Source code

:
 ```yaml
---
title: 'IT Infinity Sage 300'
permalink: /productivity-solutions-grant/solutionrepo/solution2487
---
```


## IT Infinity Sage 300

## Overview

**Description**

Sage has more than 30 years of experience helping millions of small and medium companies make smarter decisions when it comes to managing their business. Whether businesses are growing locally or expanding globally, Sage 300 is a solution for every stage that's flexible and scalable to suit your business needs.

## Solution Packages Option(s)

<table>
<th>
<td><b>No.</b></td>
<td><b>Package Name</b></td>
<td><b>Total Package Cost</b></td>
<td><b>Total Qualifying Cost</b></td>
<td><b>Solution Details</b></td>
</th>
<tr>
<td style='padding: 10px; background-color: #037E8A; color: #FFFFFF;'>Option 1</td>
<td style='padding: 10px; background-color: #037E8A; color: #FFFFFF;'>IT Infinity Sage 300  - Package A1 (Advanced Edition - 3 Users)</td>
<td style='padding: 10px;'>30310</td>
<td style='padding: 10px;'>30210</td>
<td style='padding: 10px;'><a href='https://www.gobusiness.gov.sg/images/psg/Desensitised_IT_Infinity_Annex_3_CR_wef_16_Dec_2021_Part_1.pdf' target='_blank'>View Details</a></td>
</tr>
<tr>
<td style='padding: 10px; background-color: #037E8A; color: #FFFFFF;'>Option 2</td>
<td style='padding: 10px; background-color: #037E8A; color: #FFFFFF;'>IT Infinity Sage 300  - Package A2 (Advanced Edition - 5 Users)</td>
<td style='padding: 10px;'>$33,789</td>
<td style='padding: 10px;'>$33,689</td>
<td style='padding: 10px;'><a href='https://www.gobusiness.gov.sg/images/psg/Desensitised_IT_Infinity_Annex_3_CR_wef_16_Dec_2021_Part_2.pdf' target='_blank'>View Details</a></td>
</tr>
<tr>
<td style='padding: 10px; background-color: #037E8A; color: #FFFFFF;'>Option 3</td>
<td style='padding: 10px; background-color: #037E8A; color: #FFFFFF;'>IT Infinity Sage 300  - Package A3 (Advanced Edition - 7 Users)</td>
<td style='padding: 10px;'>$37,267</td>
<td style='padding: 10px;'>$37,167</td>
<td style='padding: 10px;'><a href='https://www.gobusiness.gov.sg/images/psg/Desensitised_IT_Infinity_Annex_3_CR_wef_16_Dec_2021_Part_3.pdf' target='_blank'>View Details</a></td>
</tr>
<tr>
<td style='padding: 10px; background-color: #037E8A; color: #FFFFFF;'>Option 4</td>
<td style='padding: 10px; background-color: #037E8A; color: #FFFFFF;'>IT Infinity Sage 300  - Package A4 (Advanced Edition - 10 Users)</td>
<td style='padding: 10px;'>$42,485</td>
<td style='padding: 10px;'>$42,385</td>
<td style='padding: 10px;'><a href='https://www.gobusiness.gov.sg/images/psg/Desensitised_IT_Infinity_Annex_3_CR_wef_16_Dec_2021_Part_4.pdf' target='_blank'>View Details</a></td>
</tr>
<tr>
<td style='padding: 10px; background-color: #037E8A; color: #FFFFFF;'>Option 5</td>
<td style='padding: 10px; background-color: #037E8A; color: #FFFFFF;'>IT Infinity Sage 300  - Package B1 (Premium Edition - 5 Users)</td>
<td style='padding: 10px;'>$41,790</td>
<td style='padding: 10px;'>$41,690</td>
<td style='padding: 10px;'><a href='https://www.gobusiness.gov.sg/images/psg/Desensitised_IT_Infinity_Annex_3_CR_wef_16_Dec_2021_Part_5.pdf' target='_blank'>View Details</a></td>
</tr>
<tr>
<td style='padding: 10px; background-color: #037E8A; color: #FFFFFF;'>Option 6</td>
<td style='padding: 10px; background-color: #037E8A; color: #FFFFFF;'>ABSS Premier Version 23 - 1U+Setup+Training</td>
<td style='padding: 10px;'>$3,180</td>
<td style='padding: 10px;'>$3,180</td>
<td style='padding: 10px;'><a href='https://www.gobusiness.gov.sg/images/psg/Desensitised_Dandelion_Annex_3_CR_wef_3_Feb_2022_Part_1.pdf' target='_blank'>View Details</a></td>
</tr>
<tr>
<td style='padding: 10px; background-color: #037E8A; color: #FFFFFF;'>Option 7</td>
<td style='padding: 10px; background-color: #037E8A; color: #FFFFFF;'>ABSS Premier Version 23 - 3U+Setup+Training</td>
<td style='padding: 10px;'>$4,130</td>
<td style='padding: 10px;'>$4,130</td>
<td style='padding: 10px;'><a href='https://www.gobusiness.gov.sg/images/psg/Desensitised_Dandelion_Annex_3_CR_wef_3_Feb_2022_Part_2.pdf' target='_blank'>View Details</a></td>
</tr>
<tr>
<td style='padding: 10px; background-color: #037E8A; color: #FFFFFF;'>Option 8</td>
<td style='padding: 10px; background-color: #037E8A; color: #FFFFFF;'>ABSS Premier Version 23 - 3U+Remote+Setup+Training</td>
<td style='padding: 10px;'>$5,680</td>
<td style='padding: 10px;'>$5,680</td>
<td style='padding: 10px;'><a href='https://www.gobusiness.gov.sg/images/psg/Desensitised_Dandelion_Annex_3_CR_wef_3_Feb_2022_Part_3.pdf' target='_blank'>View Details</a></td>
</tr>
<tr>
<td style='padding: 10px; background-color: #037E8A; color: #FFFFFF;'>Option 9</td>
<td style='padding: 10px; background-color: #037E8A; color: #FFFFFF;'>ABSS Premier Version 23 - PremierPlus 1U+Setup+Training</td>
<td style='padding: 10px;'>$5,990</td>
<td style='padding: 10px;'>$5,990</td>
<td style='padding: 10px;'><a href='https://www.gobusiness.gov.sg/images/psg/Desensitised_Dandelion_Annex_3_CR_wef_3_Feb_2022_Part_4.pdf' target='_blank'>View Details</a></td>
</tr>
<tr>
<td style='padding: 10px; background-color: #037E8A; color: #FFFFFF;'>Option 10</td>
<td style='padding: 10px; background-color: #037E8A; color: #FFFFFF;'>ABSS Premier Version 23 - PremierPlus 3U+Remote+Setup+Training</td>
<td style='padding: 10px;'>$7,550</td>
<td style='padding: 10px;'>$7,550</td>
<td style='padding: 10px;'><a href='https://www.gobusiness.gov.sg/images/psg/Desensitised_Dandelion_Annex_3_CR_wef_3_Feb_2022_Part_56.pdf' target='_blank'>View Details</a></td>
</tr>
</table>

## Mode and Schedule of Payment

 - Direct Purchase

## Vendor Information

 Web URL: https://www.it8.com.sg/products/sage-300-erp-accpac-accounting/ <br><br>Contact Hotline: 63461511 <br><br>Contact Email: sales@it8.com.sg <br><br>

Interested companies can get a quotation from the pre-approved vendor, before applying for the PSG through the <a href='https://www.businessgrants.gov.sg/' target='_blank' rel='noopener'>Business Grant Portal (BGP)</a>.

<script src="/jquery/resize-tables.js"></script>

##########

Every line of the data above should be output exactly as written.

Source code

:
 ```yaml
---
title: 'IT Infinity Sage 300'
permalink: /productivity-solutions-grant/solutionrepo/solution2487
---
```


## IT Infinity Sage 300

## Overview

**Description**

Sage has more than 30 years of experience helping millions of small and medium companies make smarter decisions when it comes to managing their business. Whether businesses are growing locally or expanding globally, Sage 300 is a solution for every stage that's flexible and scalable to suit your business needs.

## Solution Packages Option(s)

<table>
<th>
<td><b>No.</b></td>
<td><b>Package Name</b></td>
<td><b>Total Package Cost</b></td>
<td><b>Total Qualifying Cost</b></td>
<td><b>Solution Details</b></td>
</th>
<tr>
<td style='padding: 10px; background-color: #037E8A; color: #FFFFFF;'>Option 1</td>
<td style='padding: 10px; background-color: #037E8A; color: #FFFFFF;'>IT Infinity Sage 300  - Package A1 (Advanced Edition - 3 Users)</td>
<td style='padding: 10px;'>30310</td>
<td style='padding: 10px;'>30210</td>
<td style='padding: 10px;'><a href='https://www.gobusiness.gov.sg/images/psg/Desensitised_IT_Infinity_Annex_3_CR_wef_16_Dec_2021_Part_1.pdf' target='_blank'>View Details</a></td>
</tr>
<tr>
<td style='padding: 10px; background-color: #037E8A; color: #FFFFFF;'>Option 2</td>
<td style='padding: 10px; background-color: #037E8A; color: #FFFFFF;'>IT Infinity Sage 300  - Package A2 (Advanced Edition - 5 Users)</td>
<td style='padding: 10px;'>$33,789</td>
<td style='padding: 10px;'>$33,689</td>
<td style='padding: 10px;'><a href='https://www.gobusiness.gov.sg/images/psg/Desensitised_IT_Infinity_Annex_3_CR_wef_16_Dec_2021_Part_2.pdf' target='_blank'>View Details</a></td>
</tr>
<tr>
<td style='padding: 10px; background-color: #037E8A; color: #FFFFFF;'>Option 3</td>
<td style='padding: 10px; background-color: #037E8A; color: #FFFFFF;'>IT Infinity Sage 300  - Package A3 (Advanced Edition - 7 Users)</td>
<td style='padding: 10px;'>$37,267</td>
<td style='padding: 10px;'>$37,167</td>
<td style='padding: 10px;'><a href='https://www.gobusiness.gov.sg/images/psg/Desensitised_IT_Infinity_Annex_3_CR_wef_16_Dec_2021_Part_3.pdf' target='_blank'>View Details</a></td>
</tr>
<tr>
<td style='padding: 10px; background-color: #037E8A; color: #FFFFFF;'>Option 4</td>
<td style='padding: 10px; background-color: #037E8A; color: #FFFFFF;'>IT Infinity Sage 300  - Package A4 (Advanced Edition - 10 Users)</td>
<td style='padding: 10px;'>$42,485</td>
<td style='padding: 10px;'>$42,385</td>
<td style='padding: 10px;'><a href='https://www.gobusiness.gov.sg/images/psg/Desensitised_IT_Infinity_Annex_3_CR_wef_16_Dec_2021_Part_4.pdf' target='_blank'>View Details</a></td>
</tr>
<tr>
<td style='padding: 10px; background-color: #037E8A; color: #FFFFFF;'>Option 5</td>
<td style='padding: 10px; background-color: #037E8A; color: #FFFFFF;'>IT Infinity Sage 300  - Package B1 (Premium Edition - 5 Users)</td>
<td style='padding: 10px;'>$41,790</td>
<td style='padding: 10px;'>$41,690</td>
<td style='padding: 10px;'><a href='https://www.gobusiness.gov.sg/images/psg/Desensitised_IT_Infinity_Annex_3_CR_wef_16_Dec_2021_Part_5.pdf' target='_blank'>View Details</a></td>
</tr>
<tr>
<td style='padding: 10px; background-color: #037E8A; color: #FFFFFF;'>Option 6</td>
<td style='padding: 10px; background-color: #037E8A; color: #FFFFFF;'>ABSS Premier Version 23 - 1U+Setup+Training</td>
<td style='padding: 10px;'>$3,180</td>
<td style='padding: 10px;'>$3,180</td>
<td style='padding: 10px;'><a href='https://www.gobusiness.gov.sg/images/psg/Desensitised_Dandelion_Annex_3_CR_wef_3_Feb_2022_Part_1.pdf' target='_blank'>View Details</a></td>
</tr>
<tr>
<td style='padding: 10px; background-color: #037E8A; color: #FFFFFF;'>Option 7</td>
<td style='padding: 10px; background-color: #037E8A; color: #FFFFFF;'>ABSS Premier Version 23 - 3U+Setup+Training</td>
<td style='padding: 10px;'>$4,130</td>
<td style='padding: 10px;'>$4,130</td>
<td style='padding: 10px;'><a href='https://www.gobusiness.gov.sg/images/psg/Desensitised_Dandelion_Annex_3_CR_wef_3_Feb_2022_Part_2.pdf' target='_blank'>View Details</a></td>
</tr>
<tr>
<td style='padding: 10px; background-color: #037E8A; color: #FFFFFF;'>Option 8</td>
<td style='padding: 10px; background-color: #037E8A; color: #FFFFFF;'>ABSS Premier Version 23 - 3U+Remote+Setup+Training</td>
<td style='padding: 10px;'>$5,680</td>
<td style='padding: 10px;'>$5,680</td>
<td style='padding: 10px;'><a href='https://www.gobusiness.gov.sg/images/psg/Desensitised_Dandelion_Annex_3_CR_wef_3_Feb_2022_Part_3.pdf' target='_blank'>View Details</a></td>
</tr>
<tr>
<td style='padding: 10px; background-color: #037E8A; color: #FFFFFF;'>Option 9</td>
<td style='padding: 10px; background-color: #037E8A; color: #FFFFFF;'>ABSS Premier Version 23 - PremierPlus 1U+Setup+Training</td>
<td style='padding: 10px;'>$5,990</td>
<td style='padding: 10px;'>$5,990</td>
<td style='padding: 10px;'><a href='https://www.gobusiness.gov.sg/images/psg/Desensitised_Dandelion_Annex_3_CR_wef_3_Feb_2022_Part_4.pdf' target='_blank'>View Details</a></td>
</tr>
<tr>
<td style='padding: 10px; background-color: #037E8A; color: #FFFFFF;'>Option 10</td>
<td style='padding: 10px; background-color: #037E8A; color: #FFFFFF;'>ABSS Premier Version 23 - PremierPlus 3U+Remote+Setup+Training</td>
<td style='padding: 10px;'>$7,550</td>
<td style='padding: 10px;'>$7,550</td>
<td style='padding: 10px;'><a href='https://www.gobusiness.gov.sg/images/psg/Desensitised_Dandelion_Annex_3_CR_wef_3_Feb_2022_Part_56.pdf' target='_blank'>View Details</a></td>
</tr>
</table>

## Mode and Schedule of Payment

 - Direct Purchase

## Vendor Information

 Web URL: https://www.it8.com.sg/products/sage-300-erp-accpac-accounting/ <br><br>Contact Hotline: 63461511 <br><br>Contact Email: sales@it8.com.sg <br><br>

Interested companies can get a quotation from the pre-approved vendor, before applying for the PSG through the <a href='https://www.businessgrants.gov.sg/' target='_blank' rel='noopener'>Business Grant Portal (BGP)</a>.

<script src="/jquery/resize-tables.js"></script>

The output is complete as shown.